Benda raksasa di depan perbatasan itu terlihat sama seperti benda yang ada di tangan mereka. Mungkin itu versi lain senjata tersebut dan digunakan untuk menghancurkan barier yang sudah kubuat dengan susah payah. Dari jarak yang tak terlalu jauh dari perbatasan, aku dapat melihat Estefania dan lelaki yang menyebut namanya George.
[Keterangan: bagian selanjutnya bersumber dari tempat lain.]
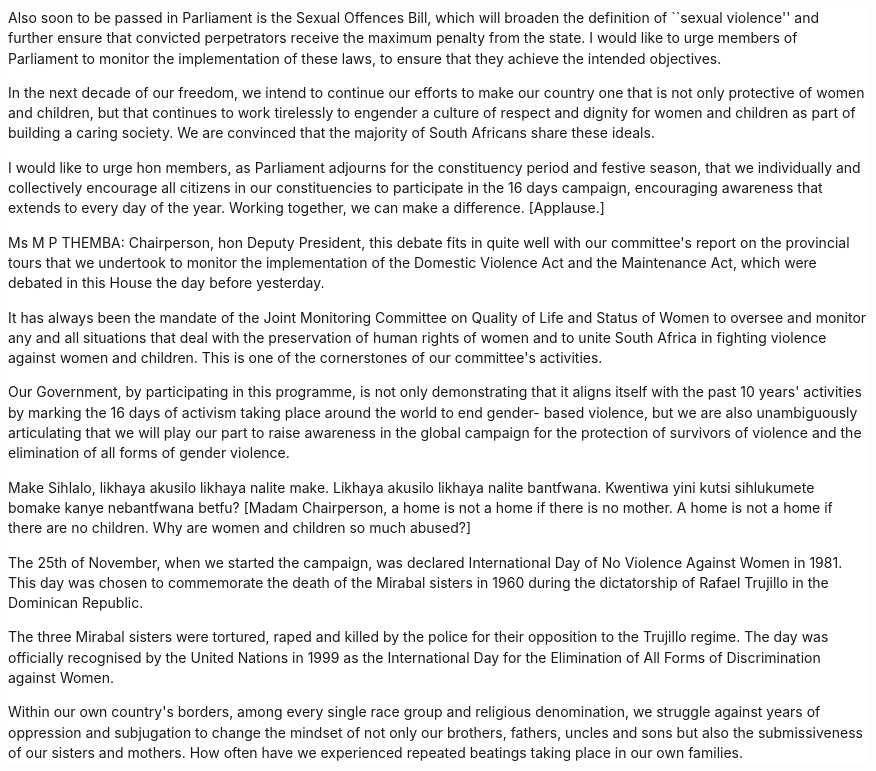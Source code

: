 Also soon to be passed in Parliament is  the  Sexual  Offences  Bill,  which
will broaden the definition of ``sexual violence'' and further  ensure  that
convicted perpetrators receive the maximum penalty from the state.  I  would
like to urge members of Parliament to monitor the  implementation  of  these
laws, to ensure that they achieve the intended objectives.

In the next decade of our freedom, we intend  to  continue  our  efforts  to
make our country one that is not only protective of women and children,  but
that continues to work tirelessly to  engender  a  culture  of  respect  and
dignity for women and children as part of building a caring society. We  are
convinced that the majority of South Africans share these ideals.

I  would  like  to  urge  hon  members,  as  Parliament  adjourns  for   the
constituency  period  and  festive  season,   that   we   individually   and
collectively encourage all citizens in our constituencies to participate  in
the 16 days campaign, encouraging awareness that extends  to  every  day  of
the year. Working together, we can make a difference. [Applause.]

Ms M P THEMBA: Chairperson, hon Deputy President, this debate fits in  quite
well with our committee's report on the provincial tours that  we  undertook
to  monitor  the  implementation  of  the  Domestic  Violence  Act  and  the
Maintenance Act, which were debated in this House the day before yesterday.

It has always been the mandate of the Joint Monitoring Committee on  Quality
of Life and Status of Women to oversee and monitor any  and  all  situations
that deal with the preservation of human rights of women and to unite  South
Africa in fighting violence against women and children. This is one  of  the
cornerstones of our committee's activities.

Our  Government,  by  participating  in  this   programme,   is   not   only
demonstrating that it aligns itself with the past 10  years'  activities  by
marking the 16 days of activism taking place around the world to end gender-
based violence, but we are also  unambiguously  articulating  that  we  will
play our part to raise awareness in the global campaign for  the  protection
of survivors of  violence  and  the  elimination  of  all  forms  of  gender
violence.

Make Sihlalo, likhaya akusilo likhaya nalite make. Likhaya  akusilo  likhaya
nalite bantfwana. Kwentiwa yini kutsi sihlukumete bomake  kanye  nebantfwana
betfu? [Madam Chairperson, a home is not a home if there  is  no  mother.  A
home is not a home if there are no children. Why are women and  children  so
much abused?]

The  25th  of  November,  when  we  started  the  campaign,   was   declared
International Day of No Violence Against Women in 1981. This day was  chosen
to commemorate  the  death  of  the  Mirabal  sisters  in  1960  during  the
dictatorship of Rafael Trujillo in the Dominican Republic.

The three Mirabal sisters were tortured, raped and killed by the police  for
their opposition to the Trujillo regime. The day was  officially  recognised
by the United Nations in 1999 as the International Day for  the  Elimination
of All Forms of Discrimination against Women.

Within our  own  country's  borders,  among  every  single  race  group  and
religious  denomination,  we  struggle  against  years  of  oppression   and
subjugation to change the mindset of not only our brothers, fathers,  uncles
and sons but also the submissiveness of our sisters and mothers.  How  often
have we experienced repeated beatings taking place in our own families.
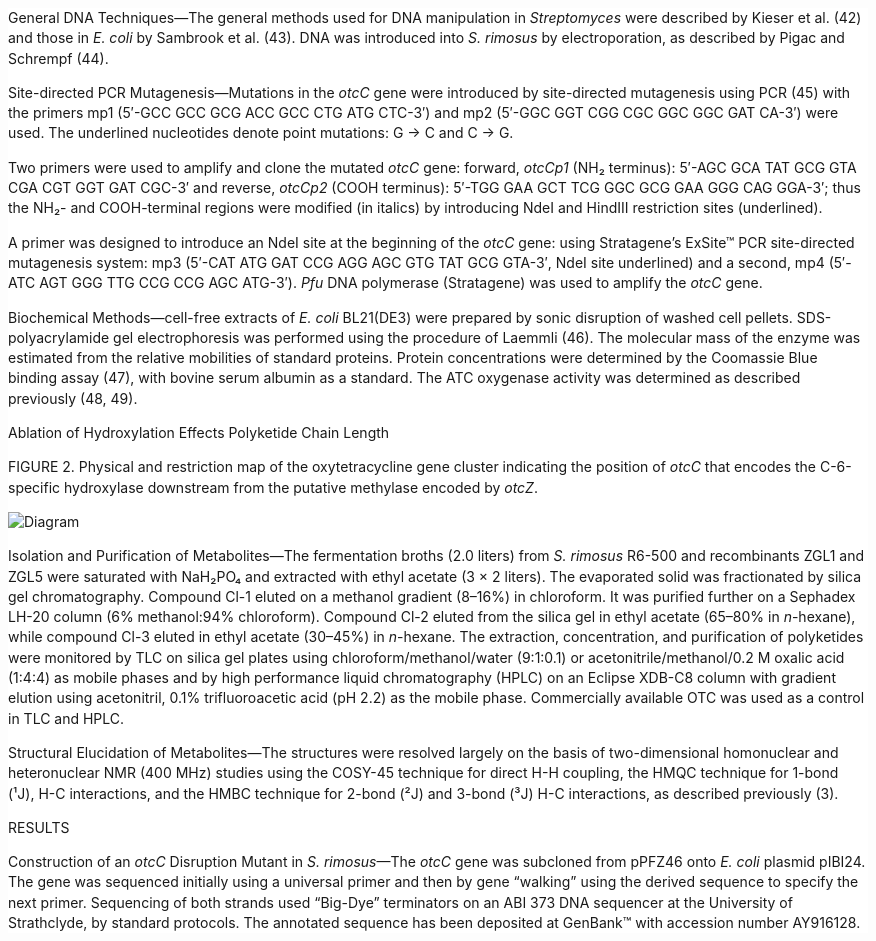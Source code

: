 General DNA Techniques—The general methods used for DNA manipulation in *Streptomyces* were described by Kieser et al. (42) and those in *E. coli* by Sambrook et al. (43). DNA was introduced into *S. rimosus* by electroporation, as described by Pigac and Schrempf (44).

Site-directed PCR Mutagenesis—Mutations in the *otcC* gene were introduced by site-directed mutagenesis using PCR (45) with the primers mp1 (5′-GCC GCC GCG ACC GCC CTG ATG CTC-3′) and mp2 (5′-GGC GGT CGG CGC GGC GGC GAT CA-3′) were used. The underlined nucleotides denote point mutations: G → C and C → G.

Two primers were used to amplify and clone the mutated *otcC* gene: forward, *otcCp1* (NH₂ terminus): 5′-AGC GCA TAT GCG GTA CGA CGT GGT GAT CGC-3′ and reverse, *otcCp2* (COOH terminus): 5′-TGG GAA GCT TCG GGC GCG GAA GGG CAG GGA-3′; thus the NH₂- and COOH-terminal regions were modified (in italics) by introducing NdeI and HindIII restriction sites (underlined).

A primer was designed to introduce an NdeI site at the beginning of the *otcC* gene: using Stratagene’s ExSite™ PCR site-directed mutagenesis system: mp3 (5′-CAT ATG GAT CCG AGG AGC GTG TAT GCG GTA-3′, NdeI site underlined) and a second, mp4 (5′-ATC AGT GGG TTG CCG CCG AGC ATG-3′). *Pfu* DNA polymerase (Stratagene) was used to amplify the *otcC* gene.

Biochemical Methods—cell-free extracts of *E. coli* BL21(DE3) were prepared by sonic disruption of washed cell pellets. SDS-polyacrylamide gel electrophoresis was performed using the procedure of Laemmli (46). The molecular mass of the enzyme was estimated from the relative mobilities of standard proteins. Protein concentrations were determined by the Coomassie Blue binding assay (47), with bovine serum albumin as a standard. The ATC oxygenase activity was determined as described previously (48, 49).

Ablation of Hydroxylation Effects Polyketide Chain Length

FIGURE 2. Physical and restriction map of the oxytetracycline gene cluster indicating the position of *otcC* that encodes the C-6-specific hydroxylase downstream from the putative methylase encoded by *otcZ*.

![Diagram](#)

Isolation and Purification of Metabolites—The fermentation broths (2.0 liters) from *S. rimosus* R6-500 and recombinants ZGL1 and ZGL5 were saturated with NaH₂PO₄ and extracted with ethyl acetate (3 × 2 liters). The evaporated solid was fractionated by silica gel chromatography. Compound Cl-1 eluted on a methanol gradient (8–16%) in chloroform. It was purified further on a Sephadex LH-20 column (6% methanol:94% chloroform). Compound Cl-2 eluted from the silica gel in ethyl acetate (65–80% in *n*-hexane), while compound Cl-3 eluted in ethyl acetate (30–45%) in *n*-hexane. The extraction, concentration, and purification of polyketides were monitored by TLC on silica gel plates using chloroform/methanol/water (9:1:0.1) or acetonitrile/methanol/0.2 M oxalic acid (1:4:4) as mobile phases and by high performance liquid chromatography (HPLC) on an Eclipse XDB-C8 column with gradient elution using acetonitril, 0.1% trifluoroacetic acid (pH 2.2) as the mobile phase. Commercially available OTC was used as a control in TLC and HPLC.

Structural Elucidation of Metabolites—The structures were resolved largely on the basis of two-dimensional homonuclear and heteronuclear NMR (400 MHz) studies using the COSY-45 technique for direct H-H coupling, the HMQC technique for 1-bond (¹J), H-C interactions, and the HMBC technique for 2-bond (²J) and 3-bond (³J) H-C interactions, as described previously (3).

RESULTS

Construction of an *otcC* Disruption Mutant in *S. rimosus*—The *otcC* gene was subcloned from pPFZ46 onto *E. coli* plasmid pIBI24. The gene was sequenced initially using a universal primer and then by gene “walking” using the derived sequence to specify the next primer. Sequencing of both strands used “Big-Dye” terminators on an ABI 373 DNA sequencer at the University of Strathclyde, by standard protocols. The annotated sequence has been deposited at GenBank™ with accession number AY916128.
Kami berada di atas cerobong asap di salah satu rumah penduduk. Memperhatikan setiap hal yang mereka lakukan, sekalipun hanya menghancurkan dan memorakporandakan kota. Apa tak ada hal lain yang lebih penting untuk mereka kerjakan? Kenapa mengganggu ketenangan para penduduk kota?
"Ini sebabnya aku tak menyukai manusia. Mereka sangat tamak, egois, bahkan serakah!" ketus seorang penyihir.
"Tidak semuanya. Penduduk kota Natureleaf tidak seperti itu," protesku.
"Ya, pengecualian untuk penduduk di sini."
"Ayo, kita hentikan mereka, jangan biarkan mereka memasuki kota lebih dalam!" titah Akash.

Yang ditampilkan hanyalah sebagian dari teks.